Given that the data for this secondary analysis is from a large data set, the findings might be valuable to consider in high schools across the United States. Reviewing the demographics of the population and their reported behaviors can assist school nurses in developing early identification of children who are at risk, and ensuring an appropriate reporting mechanism is in place. Findings from this investigation can further inform efforts to prevent suicide and bullying in the adolescent population consistent with the objectives for Healthy People 2030. Bullying prevention programs in the adolescent population need to include evaluation of their progress in comparison to national objectives and benchmarks.
Additional research is needed to understand associations between demographic characteristics of aggregate student populations and the current study variables. The YRBS data from 2011 to 2015 did not report risk behaviors within the LGBTQ population. Research describing an association between LGBTQ adolescents, suicide risk behaviors, and experiencing bullying is limited. However, prior research suggests that adolescents who identified as lesbian, gay, bisexual, and queer (LGBQ) were more likely to experience bullying than their peers who do not identify as LGBQ (Hillard et al., 2014). Transgender students were not included in the study conducted by Hillard et al. (2014). Furthermore, YRBS data from 2011 to 2015 did not report risk behaviors within the LGBTQ community. Research examining associations between LGBTQ student population demographic characteristics, bullying experiences, and suicide risk behaviors, would be valuable to develop policy protections and intervention guidance for educators and health practitioners. In addition, research is needed to understand whether antibullying policies have been effective for marginalized students protected by civil rights laws (NAS, 2016). The outcomes from the examination of antibullying policies can guide systems-level prevention efforts to ensure compliance with civil rights laws and protection of aggregate populations.
In 2020, the CDC recommended the closure of many schools for extended periods of time in areas with community spread of the coronavirus (CDC, n.d.). Over 45 million public school students transitioned from classroom to distance learning models (Education Week, 2020). The extent to which school campus closures impacted the prevalence of bullying is unknown. However, distance learning via the internet may increase students’ initiation of cyberbullying and place other students at risk for experiencing cyberbullying. Furthermore, the youth’s altered learning and social environments over an extended period of time need to be considered in future YRBS survey results.
The YRBS survey is self-reported student data and is subject to recall and social desirability bias. Oregon, Washington, Wyoming, and Minnesota do not participate in the Youth Risk Surveillance System Survey (CDC, 2019). Illinois, Michigan, Ohio, Tennessee, Georgia, and Alabama have underweighted state results (CDC, 2019). Therefore, students who experienced suicide risk behaviors or bullying may be underrepresented in this study.

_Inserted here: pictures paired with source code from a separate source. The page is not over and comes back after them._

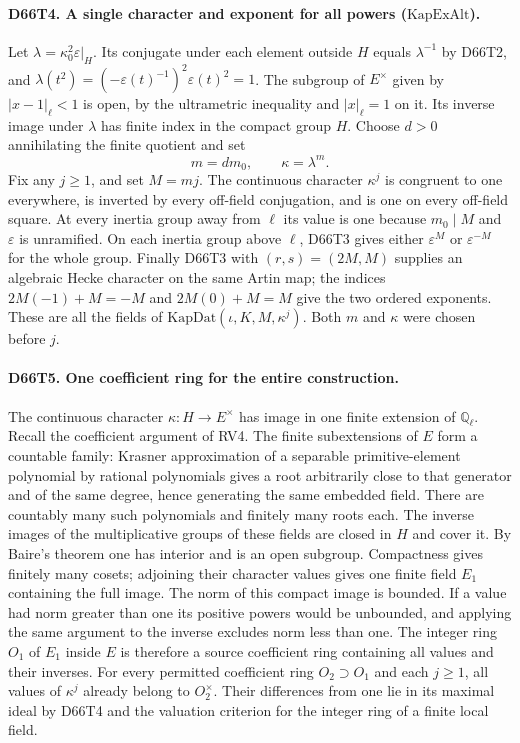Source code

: \paragraph{D66T4. A single character and exponent for all powers ($\mathrm{KapExAlt}$).}
Let $\lambda=\kappa_0^2\varepsilon|_H$. Its conjugate under each
element outside $H$ equals $\lambda^{-1}$ by D66T2, and
$\lambda(t^2)=(-\varepsilon(t)^{-1})^2\varepsilon(t)^2=1$.
The subgroup of $E^\times$ given by $|x-1|_\ell<1$ is open, by
the ultrametric inequality and $|x|_\ell=1$ on it. Its inverse
image under $\lambda$ has finite index in the compact group $H$.
Choose $d>0$ annihilating the finite quotient and set
\[
                      m=d m_0,\qquad \kappa=\lambda^m .
\]
Fix any $j\ge1$, and set $M=mj$. The continuous character
$\kappa^j$ is congruent to one everywhere, is inverted by every
off-field conjugation, and is one on every off-field square.
At every inertia group away from $\ell$ its value is one because
$m_0\mid M$ and $\varepsilon$ is unramified. On each inertia group
above $\ell$, D66T3 gives either $\varepsilon^{M}$ or
$\varepsilon^{-M}$ for the whole group. Finally D66T3 with
$(r,s)=(2M,M)$ supplies an algebraic Hecke character on the
same Artin map; the indices $2M(-1)+M=-M$ and $2M(0)+M=M$
give the two ordered exponents. These are all the fields of
$\mathrm{KapDat}(\iota,K,M,\kappa^j)$. Both $m$ and $\kappa$
were chosen before $j$.

\paragraph{D66T5. One coefficient ring for the entire construction.}
The continuous character $\kappa:H\to E^\times$ has image in
one finite extension of $\mathbb Q_\ell$. Recall the coefficient
argument of RV4. The finite subextensions of $E$ form a countable
family: Krasner approximation of a separable primitive-element
polynomial by rational polynomials gives a root arbitrarily close
to that generator and of the same degree, hence generating the
same embedded field. There are countably many such polynomials and
finitely many roots each. The inverse images of the multiplicative
groups of these fields are closed in $H$ and cover it. By Baire's
theorem one has interior and is an open subgroup. Compactness
gives finitely many cosets; adjoining their character values gives
one finite field $E_1$ containing the full image. The norm of this
compact image is bounded. If a value had norm greater than one
its positive powers would be unbounded, and applying the same
argument to the inverse excludes norm less than one. The integer
ring $O_1$ of $E_1$ inside $E$ is therefore a source coefficient
ring containing all values and their inverses. For every permitted
coefficient ring $O_2\supset O_1$ and each $j\ge1$, all values
of $\kappa^j$ already belong to $O_2^\times$. Their differences
from one lie in its maximal ideal by D66T4 and the valuation
criterion for the integer ring of a finite local field.

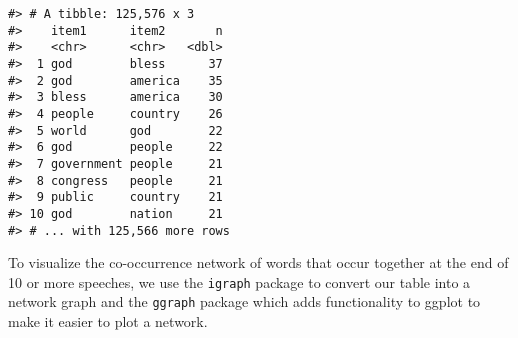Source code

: \documentclass[
]{book}
\newenvironment{Shaded}{\begin{snugshade}}{\end{snugshade}}
\newcommand{\AttributeTok}[1]{\textcolor[rgb]{0.77,0.63,0.00}{#1}}
\newcommand{\CommentTok}[1]{\textcolor[rgb]{0.56,0.35,0.01}{\textit{#1}}}
\newcommand{\ConstantTok}[1]{\textcolor[rgb]{0.00,0.00,0.00}{#1}}
\newcommand{\DecValTok}[1]{\textcolor[rgb]{0.00,0.00,0.81}{#1}}
\newcommand{\FunctionTok}[1]{\textcolor[rgb]{0.00,0.00,0.00}{#1}}
\newcommand{\NormalTok}[1]{#1}
\newcommand{\OtherTok}[1]{\textcolor[rgb]{0.56,0.35,0.01}{#1}}
\newcommand{\SpecialCharTok}[1]{\textcolor[rgb]{0.00,0.00,0.00}{#1}}
\begin{document}
\begin{Shaded}
\end{Shaded}

\begin{verbatim}
#> # A tibble: 125,576 x 3
#>    item1      item2       n
#>    <chr>      <chr>   <dbl>
#>  1 god        bless      37
#>  2 god        america    35
#>  3 bless      america    30
#>  4 people     country    26
#>  5 world      god        22
#>  6 god        people     22
#>  7 government people     21
#>  8 congress   people     21
#>  9 public     country    21
#> 10 god        nation     21
#> # ... with 125,566 more rows
\end{verbatim}

To visualize the co-occurrence network of words that occur together at the end of 10 or more speeches, we use the \texttt{igraph} package to convert our table into a network graph and the \texttt{ggraph} package which adds functionality to ggplot to make it easier to plot a network.
\end{document}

Unfortunately, it was not possible with this data set to examine the specific mechanisms that are driving higher reported suicide risk behaviors among females and ninth graders. Future research needs to examine the prevalence of higher reported suicide risk behaviors among females, ninth graders, and LGBTQ youth. Possible confounders for this investigation, including rurality, school size, student disabilities, ethnicity, or sexual orientation, were not considered in this study. Data on race/ethnicity that ensure representation of greater diversity within the sample is needed. Equivalence in the demographic characteristic within the sample would provide the balance needed to run a logistical regression analysis to examine confounding variables and explore greater nuances within race/ethnicity. Additional research is needed to gain greater insights into how school nurses can work to address the issue of bullying among high school students while also minimizing suicide risk behaviors.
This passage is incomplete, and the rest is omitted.